[Records provided — start]

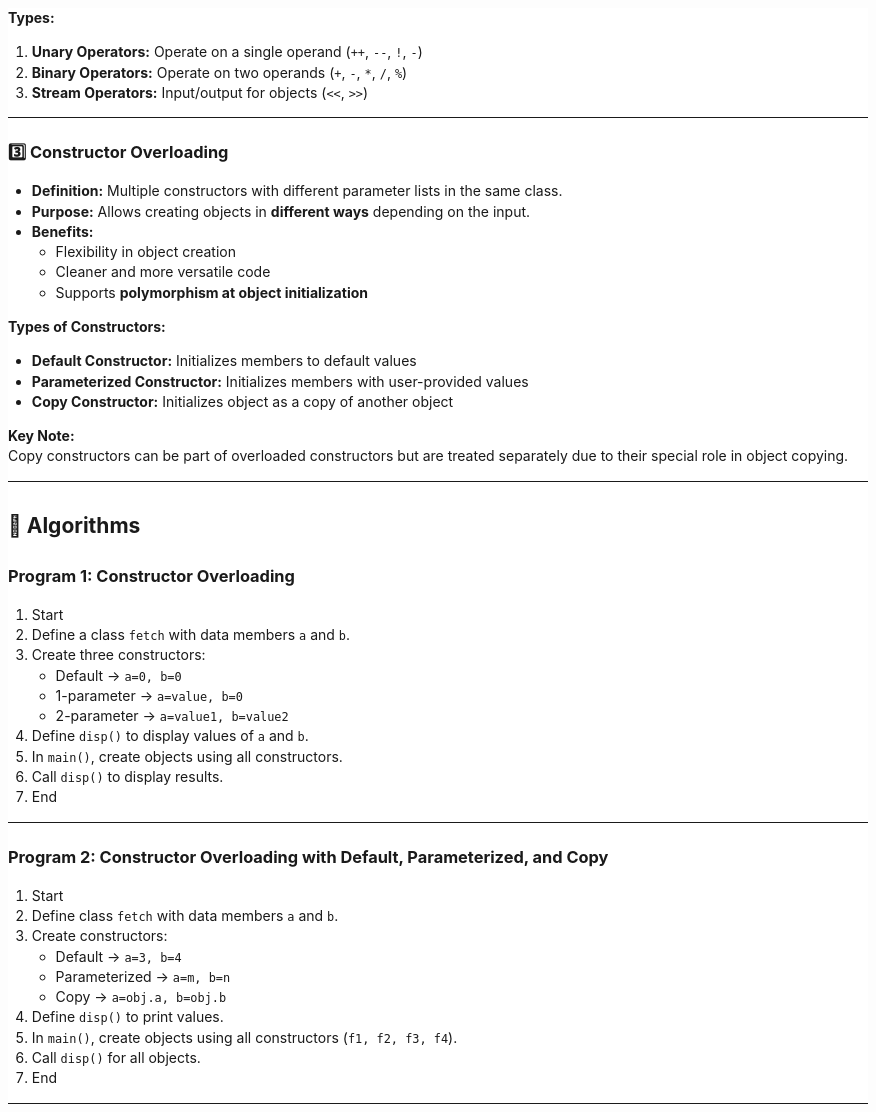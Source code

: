 **Types:**
1. **Unary Operators:** Operate on a single operand (`++`, `--`, `!`, `-`)  
2. **Binary Operators:** Operate on two operands (`+`, `-`, `*`, `/`, `%`)  
3. **Stream Operators:** Input/output for objects (`<<`, `>>`)  

---

### 3️⃣ Constructor Overloading
- **Definition:** Multiple constructors with different parameter lists in the same class.
- **Purpose:** Allows creating objects in **different ways** depending on the input.
- **Benefits:**
  - Flexibility in object creation
  - Cleaner and more versatile code
  - Supports **polymorphism at object initialization**

**Types of Constructors:**
- **Default Constructor:** Initializes members to default values  
- **Parameterized Constructor:** Initializes members with user-provided values  
- **Copy Constructor:** Initializes object as a copy of another object  

**Key Note:**  
Copy constructors can be part of overloaded constructors but are treated separately due to their special role in object copying.

---

## 🔢 Algorithms

### Program 1: Constructor Overloading
1. Start  
2. Define a class `fetch` with data members `a` and `b`.  
3. Create three constructors:  
   - Default → `a=0, b=0`  
   - 1-parameter → `a=value, b=0`  
   - 2-parameter → `a=value1, b=value2`  
4. Define `disp()` to display values of `a` and `b`.  
5. In `main()`, create objects using all constructors.  
6. Call `disp()` to display results.  
7. End  

---

### Program 2: Constructor Overloading with Default, Parameterized, and Copy
1. Start  
2. Define class `fetch` with data members `a` and `b`.  
3. Create constructors:  
   - Default → `a=3, b=4`  
   - Parameterized → `a=m, b=n`  
   - Copy → `a=obj.a, b=obj.b`  
4. Define `disp()` to print values.  
5. In `main()`, create objects using all constructors (`f1, f2, f3, f4`).  
6. Call `disp()` for all objects.  
7. End  

---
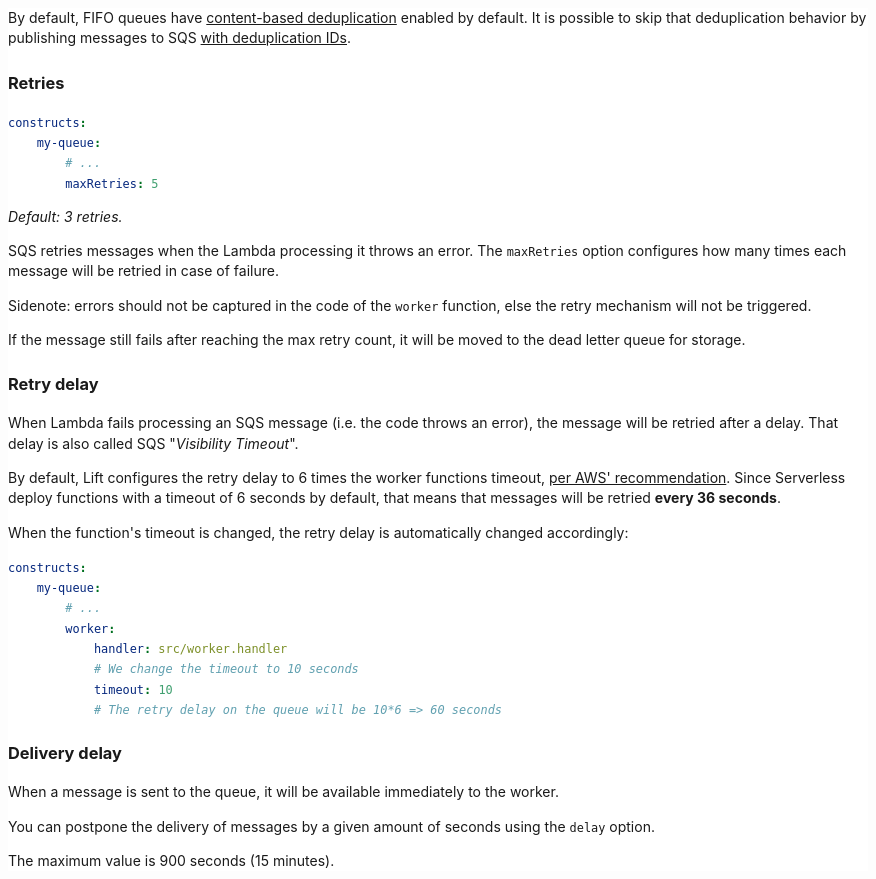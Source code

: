 By default, FIFO queues have [content-based deduplication](https://docs.aws.amazon.com/AWSSimpleQueueService/latest/SQSDeveloperGuide/FIFO-queues-exactly-once-processing.html) enabled by default. It is possible to skip that deduplication behavior by publishing messages to SQS [with deduplication IDs](https://docs.aws.amazon.com/AWSSimpleQueueService/latest/SQSDeveloperGuide/using-messagededuplicationid-property.html).

### Retries

```yaml
constructs:
    my-queue:
        # ...
        maxRetries: 5
```

*Default: 3 retries.*

SQS retries messages when the Lambda processing it throws an error. The `maxRetries` option configures how many times each message will be retried in case of failure.

Sidenote: errors should not be captured in the code of the `worker` function, else the retry mechanism will not be triggered.

If the message still fails after reaching the max retry count, it will be moved to the dead letter queue for storage.

### Retry delay

When Lambda fails processing an SQS message (i.e. the code throws an error), the message will be retried after a delay. That delay is also called SQS "_Visibility Timeout_".

By default, Lift configures the retry delay to 6 times the worker functions timeout, [per AWS' recommendation](https://docs.aws.amazon.com/lambda/latest/dg/with-sqs.html#events-sqs-queueconfig). Since Serverless deploy functions with a timeout of 6 seconds by default, that means that messages will be retried **every 36 seconds**.

When the function's timeout is changed, the retry delay is automatically changed accordingly:

```yaml
constructs:
    my-queue:
        # ...
        worker:
            handler: src/worker.handler
            # We change the timeout to 10 seconds
            timeout: 10
            # The retry delay on the queue will be 10*6 => 60 seconds
```

### Delivery delay

When a message is sent to the queue, it will be available immediately to the worker.

You can postpone the delivery of messages by a given amount of seconds using the `delay` option.

The maximum value is 900 seconds (15 minutes).
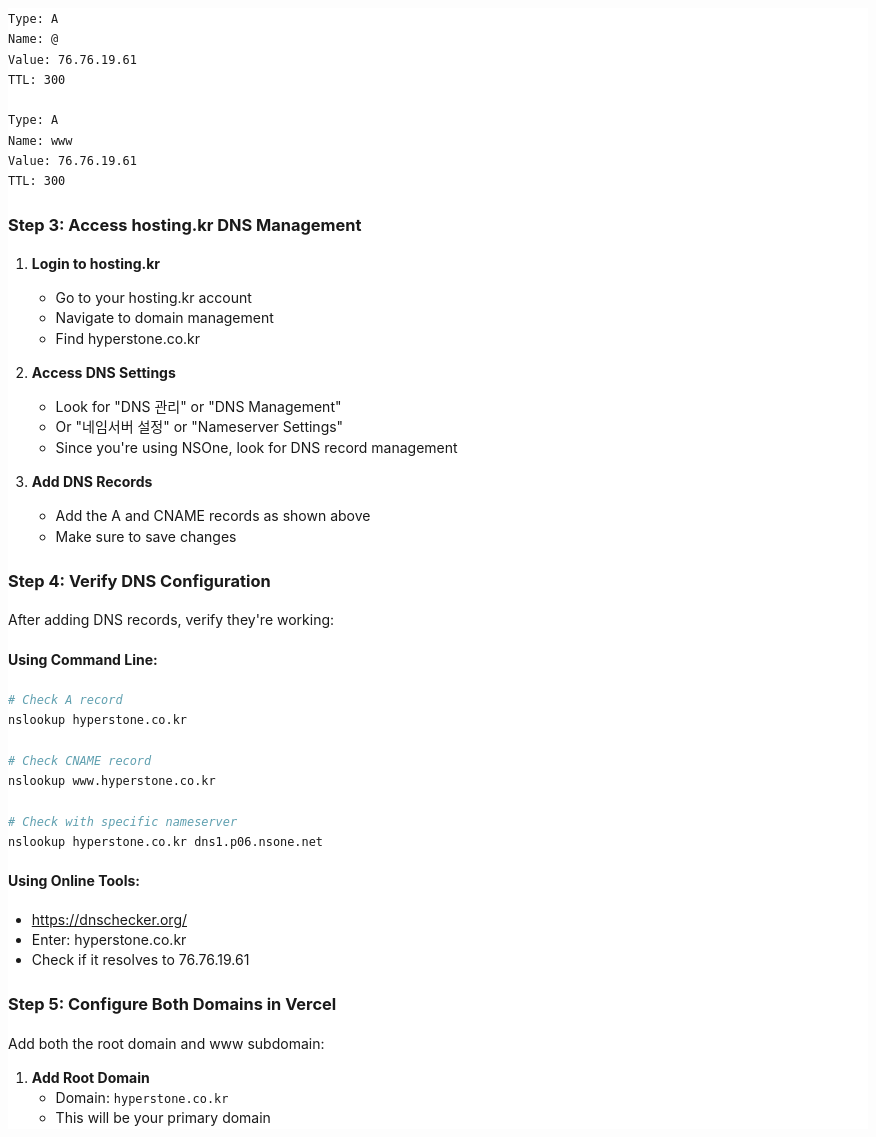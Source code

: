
 ```
Type: A
Name: @
Value: 76.76.19.61
TTL: 300

Type: A
Name: www
Value: 76.76.19.61
TTL: 300
```

### Step 3: Access hosting.kr DNS Management

1. **Login to hosting.kr**
   - Go to your hosting.kr account
   - Navigate to domain management
   - Find hyperstone.co.kr

2. **Access DNS Settings**
   - Look for "DNS 관리" or "DNS Management"
   - Or "네임서버 설정" or "Nameserver Settings"
   - Since you're using NSOne, look for DNS record management

3. **Add DNS Records**
   - Add the A and CNAME records as shown above
   - Make sure to save changes

### Step 4: Verify DNS Configuration

After adding DNS records, verify they're working:

#### Using Command Line:
```bash
# Check A record
nslookup hyperstone.co.kr

# Check CNAME record
nslookup www.hyperstone.co.kr

# Check with specific nameserver
nslookup hyperstone.co.kr dns1.p06.nsone.net
```

#### Using Online Tools:
- https://dnschecker.org/
- Enter: hyperstone.co.kr
- Check if it resolves to 76.76.19.61

### Step 5: Configure Both Domains in Vercel

Add both the root domain and www subdomain:

1. **Add Root Domain**
   - Domain: `hyperstone.co.kr`
   - This will be your primary domain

[Records provided — finish]

» Task objective:
Do not include images; quote all of the entries above exactly.

» Your solution:
Source code

: **Types:**
1. **Unary Operators:** Operate on a single operand (`++`, `--`, `!`, `-`)  
2. **Binary Operators:** Operate on two operands (`+`, `-`, `*`, `/`, `%`)  
3. **Stream Operators:** Input/output for objects (`<<`, `>>`)  

---

### 3️⃣ Constructor Overloading
- **Definition:** Multiple constructors with different parameter lists in the same class.
- **Purpose:** Allows creating objects in **different ways** depending on the input.
- **Benefits:**
  - Flexibility in object creation
  - Cleaner and more versatile code
  - Supports **polymorphism at object initialization**

**Types of Constructors:**
- **Default Constructor:** Initializes members to default values  
- **Parameterized Constructor:** Initializes members with user-provided values  
- **Copy Constructor:** Initializes object as a copy of another object  

**Key Note:**  
Copy constructors can be part of overloaded constructors but are treated separately due to their special role in object copying.

---

## 🔢 Algorithms

### Program 1: Constructor Overloading
1. Start  
2. Define a class `fetch` with data members `a` and `b`.  
3. Create three constructors:  
   - Default → `a=0, b=0`  
   - 1-parameter → `a=value, b=0`  
   - 2-parameter → `a=value1, b=value2`  
4. Define `disp()` to display values of `a` and `b`.  
5. In `main()`, create objects using all constructors.  
6. Call `disp()` to display results.  
7. End  

---

### Program 2: Constructor Overloading with Default, Parameterized, and Copy
1. Start  
2. Define class `fetch` with data members `a` and `b`.  
3. Create constructors:  
   - Default → `a=3, b=4`  
   - Parameterized → `a=m, b=n`  
   - Copy → `a=obj.a, b=obj.b`  
4. Define `disp()` to print values.  
5. In `main()`, create objects using all constructors (`f1, f2, f3, f4`).  
6. Call `disp()` for all objects.  
7. End  

---
Source code

: By default, FIFO queues have [content-based deduplication](https://docs.aws.amazon.com/AWSSimpleQueueService/latest/SQSDeveloperGuide/FIFO-queues-exactly-once-processing.html) enabled by default. It is possible to skip that deduplication behavior by publishing messages to SQS [with deduplication IDs](https://docs.aws.amazon.com/AWSSimpleQueueService/latest/SQSDeveloperGuide/using-messagededuplicationid-property.html).

### Retries

```yaml
constructs:
    my-queue:
        # ...
        maxRetries: 5
```

*Default: 3 retries.*

SQS retries messages when the Lambda processing it throws an error. The `maxRetries` option configures how many times each message will be retried in case of failure.

Sidenote: errors should not be captured in the code of the `worker` function, else the retry mechanism will not be triggered.

If the message still fails after reaching the max retry count, it will be moved to the dead letter queue for storage.

### Retry delay

When Lambda fails processing an SQS message (i.e. the code throws an error), the message will be retried after a delay. That delay is also called SQS "_Visibility Timeout_".

By default, Lift configures the retry delay to 6 times the worker functions timeout, [per AWS' recommendation](https://docs.aws.amazon.com/lambda/latest/dg/with-sqs.html#events-sqs-queueconfig). Since Serverless deploy functions with a timeout of 6 seconds by default, that means that messages will be retried **every 36 seconds**.

When the function's timeout is changed, the retry delay is automatically changed accordingly:

```yaml
constructs:
    my-queue:
        # ...
        worker:
            handler: src/worker.handler
            # We change the timeout to 10 seconds
            timeout: 10
            # The retry delay on the queue will be 10*6 => 60 seconds
```

### Delivery delay

When a message is sent to the queue, it will be available immediately to the worker.

You can postpone the delivery of messages by a given amount of seconds using the `delay` option.

The maximum value is 900 seconds (15 minutes).
Source code

:
 ```
Type: A
Name: @
Value: 76.76.19.61
TTL: 300

Type: A
Name: www
Value: 76.76.19.61
TTL: 300
```

### Step 3: Access hosting.kr DNS Management

1. **Login to hosting.kr**
   - Go to your hosting.kr account
   - Navigate to domain management
   - Find hyperstone.co.kr

2. **Access DNS Settings**
   - Look for "DNS 관리" or "DNS Management"
   - Or "네임서버 설정" or "Nameserver Settings"
   - Since you're using NSOne, look for DNS record management

3. **Add DNS Records**
   - Add the A and CNAME records as shown above
   - Make sure to save changes

### Step 4: Verify DNS Configuration

After adding DNS records, verify they're working:

#### Using Command Line:
```bash
# Check A record
nslookup hyperstone.co.kr

# Check CNAME record
nslookup www.hyperstone.co.kr

# Check with specific nameserver
nslookup hyperstone.co.kr dns1.p06.nsone.net
```

#### Using Online Tools:
- https://dnschecker.org/
- Enter: hyperstone.co.kr
- Check if it resolves to 76.76.19.61

### Step 5: Configure Both Domains in Vercel

Add both the root domain and www subdomain:

1. **Add Root Domain**
   - Domain: `hyperstone.co.kr`
   - This will be your primary domain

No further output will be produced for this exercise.